Finley Public Library

  Book Reviews   | |

October 9, 2015

Having had company for the last three weeks, it seems like I have not been in the library for months and I am writing this after not being in there since a week ago last Friday!  I am sure that things have been running smoothly, however, since we have some great volunteers--thanks to all of them.  Also "Thank you!" to those that have contributed at Finley Motors and to people that have brought in donated books.  Last month at our board meeting we decided to buy some large print books again.  Though we do not have them as yet, they are (so you don't have to purchase them yourselves):  Silver Linings by Debbie Macomber--#4 in the Rose Harbor series (2015); Hope to Die by James Patterson--Alex Cross series #22 (2014);  Robert B. Parker's The Devil Wins by Reed Farrel Coleman--Jesse Stone series #14 (2015); Speaking in Bones by Kathy Reichs--Temperance Brennan series #18 (2015); Make Me by Lee Childs--Jack Reacher series #20 (2015);  Nightingale by Kristin Hannah--(2015).  (To save money and shipping we buy our large print books in bulk when we are offered the chance to buy two books and get the third one free, but it seems the book club is offering this deal less than usual now--which is why it has been so long since we have purchased new large print books.)  We should certainly have these books and have them on the shelf by next week's open days.

Here's a couple reviews:

The Martian by Andy Weir.  (HC/RP)  (2014)  (Unless you have no TV, you are aware that this book has been made into a movie starring Matt Damon and was released last weekend.)  I have to admit that I have not read this book, so this review is from the person I live with, Howie Underwood, who HAS read it.  Though the title implies that this book is Science Fiction--and the idea of landing a group of astronaut/scientists on Mars is still fiction--that is where the "fiction" ends.  Our space travel capability is almost there, but the "science" and engineering already is.  Mark Watney is left behind for dead on the planet Mars after a severe wind storm damages the majority of the already set up facilities, making it necessary for the rest of the crew to evacuate the planet and return to orbit to prepare to return to earth.  If you have seen the advertisements, however, you know that Watney (Damon)  is NOT dead, and is NOT READY to die either!  Many of the reviews for the books (and movie) speak of Watney as a cross between McGyver and a first class engineer of all things.  In the majority of the book, Watney's need for a way to survive until he can be rescued--using the equipment left behind which is now pretty much debris and his agile brain is the main attraction.  This is an exciting book that cannot be put down except under extreme circumstances!

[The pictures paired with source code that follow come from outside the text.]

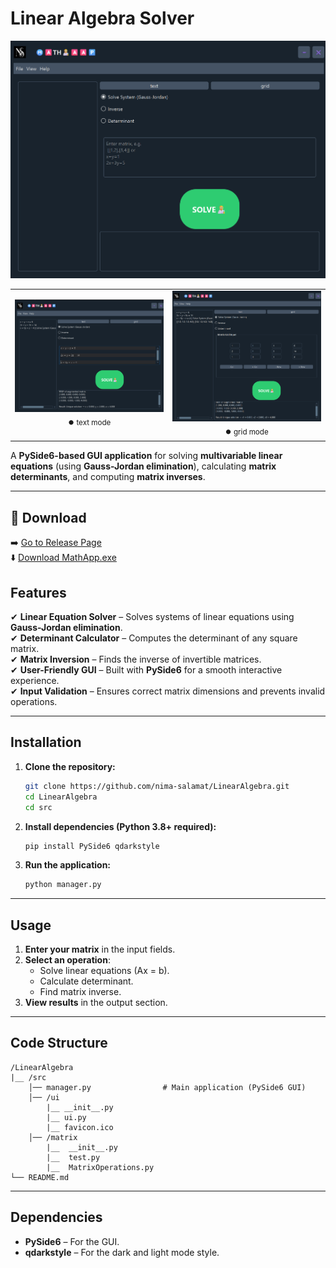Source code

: # **Linear Algebra Solver**  
![App Screenshot](/screenshots/head.png)  


<table align="center">
  <tr>
    <td align="center">
      <img src="screenshots/example1.png" width="300"><br>
      <sub>⏺️ text mode</sub>
    </td>
    <td align="center">
      <img src="screenshots/example2.png" width="300"><br>
      <sub>⏺️ grid mode</sub>
    </td>
  </tr>
</table>



A **PySide6-based GUI application** for solving **multivariable linear equations** (using **Gauss-Jordan elimination**), calculating **matrix determinants**, and computing **matrix inverses**.  

---


## 🔽 Download

➡️ [Go to Release Page](https://github.com/nima-salamat/LinearAlgebra/releases)  
⬇️ [Download MathApp.exe](https://github.com/nima-salamat/LinearAlgebra/releases/download/v1.0.0/MathApp.exe)



## **Features**  
✔ **Linear Equation Solver** – Solves systems of linear equations using **Gauss-Jordan elimination**.  
✔ **Determinant Calculator** – Computes the determinant of any square matrix.  
✔ **Matrix Inversion** – Finds the inverse of invertible matrices.  
✔ **User-Friendly GUI** – Built with **PySide6** for a smooth interactive experience.  
✔ **Input Validation** – Ensures correct matrix dimensions and prevents invalid operations.  

---

## **Installation**  
1. **Clone the repository:**  
   ```bash
   git clone https://github.com/nima-salamat/LinearAlgebra.git
   cd LinearAlgebra
   cd src
   ```

2. **Install dependencies (Python 3.8+ required):**  
   ```bash
   pip install PySide6 qdarkstyle
   ```

3. **Run the application:**  
   ```bash
   python manager.py
   ```

---

## **Usage**  
1. **Enter your matrix** in the input fields.  
2. **Select an operation**:  
   - Solve linear equations (Ax = b).  
   - Calculate determinant.  
   - Find matrix inverse.  
3. **View results** in the output section.  

---

## **Code Structure**  
```
/LinearAlgebra
|__ /src
    │── manager.py                # Main application (PySide6 GUI)  
    │── /ui
        |__ __init__.py
        |__ ui.py
        |__ favicon.ico     
    │── /matrix    
        |__  __init__.py 
        |__  test.py
        |__  MatrixOperations.py                        
└── README.md  
```

---

## **Dependencies**  
- **PySide6** – For the GUI.  
- **qdarkstyle** – For the dark and light mode style.  



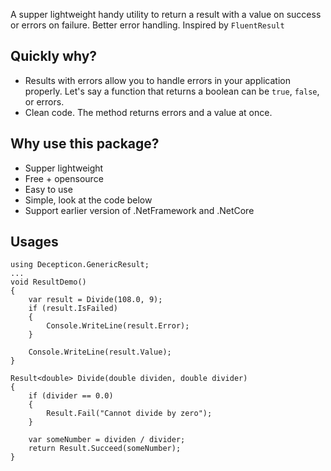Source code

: A supper lightweight handy utility to return a result with a value on success or errors on failure. Better error handling.
Inspired by `FluentResult`

## Quickly why?
- Results with errors allow you to handle errors in your application properly. Let's say a function that returns a boolean can be `true`, `false`, or errors.
- Clean code. The method returns errors and a value at once.

## Why use this package?
- Supper lightweight
- Free + opensource
- Easy to use
- Simple, look at the code below
- Support earlier version of .NetFramework and .NetCore

## Usages
```CSharp
using Decepticon.GenericResult;
...
void ResultDemo()
{
    var result = Divide(108.0, 9);
    if (result.IsFailed)
    {
        Console.WriteLine(result.Error);
    }

    Console.WriteLine(result.Value);
}

Result<double> Divide(double dividen, double divider)
{
    if (divider == 0.0)
    {
        Result.Fail("Cannot divide by zero");
    }

    var someNumber = dividen / divider;
    return Result.Succeed(someNumber);
}
```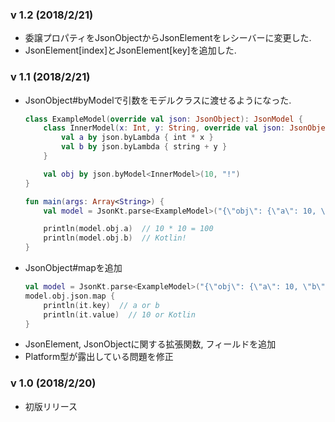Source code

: ### v 1.2 (2018/2/21)  
- 委譲プロパティをJsonObjectからJsonElementをレシーバーに変更した.
- JsonElement[index]とJsonElement[key]を追加した.

### v 1.1 (2018/2/21)  
- JsonObject#byModelで引数をモデルクラスに渡せるようになった.  
    ```kotlin
    class ExampleModel(override val json: JsonObject): JsonModel {
        class InnerModel(x: Int, y: String, override val json: JsonObject): JsonModel {
            val a by json.byLambda { int * x }
            val b by json.byLambda { string + y }
        }

        val obj by json.byModel<InnerModel>(10, "!")
    }

    fun main(args: Array<String>) {
        val model = JsonKt.parse<ExampleModel>("{\"obj\": {\"a\": 10, \"b\": \"Kotlin\"}}")

        println(model.obj.a)  // 10 * 10 = 100
        println(model.obj.b)  // Kotlin!
    }
    ```
- JsonObject#mapを追加  
    ```kotlin
    val model = JsonKt.parse<ExampleModel>("{\"obj\": {\"a\": 10, \"b\": \"Kotlin\"}}")
    model.obj.json.map {
        println(it.key)  // a or b
        println(it.value)  // 10 or Kotlin
    }
    ```
- JsonElement, JsonObjectに関する拡張関数, フィールドを追加  
- Platform型が露出している問題を修正  

### v 1.0 (2018/2/20)  
- 初版リリース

The Intruder by Peter Blauner.  (HC/LP)  (1996) Jake Schiff is  successful lawyer for a huge firm in Manhattan.  His family is very important to him.  His wife is a psychiatric social worker and his son is a fifteen year-old semi-reclusive "music is my outlet" student.  The reader meets first John Gates, however, who is about to go off the deep end due to the death of his daughter in a terrible accident on the streets of New York and his use of drugs as self medication.  When Gates goes to a psychiatric emergency room for help, he meets Jake Schiff's wife, Dana, who he thinks is his wife and thus begins his life as "the intruder".  He hangs around the emergency room and her home, scaring everyone--especially the son.  He causes all kinds of havoc there until Jake looks for another way to scare him off.  Stupidly trusting someone he just met, he heads for the underground tunnel where Gates is now living to talk to him.  In the end, the other fellow has different ideas and different connections and things go terrible wrong--including Jake being arrested for murder.  On another level, however, this novel asks the questions, "What would you do to save your family?  How far would you go?  What would you do that that would seem stupid in the end?",  and that is something we only know in our deepest heart of hearts.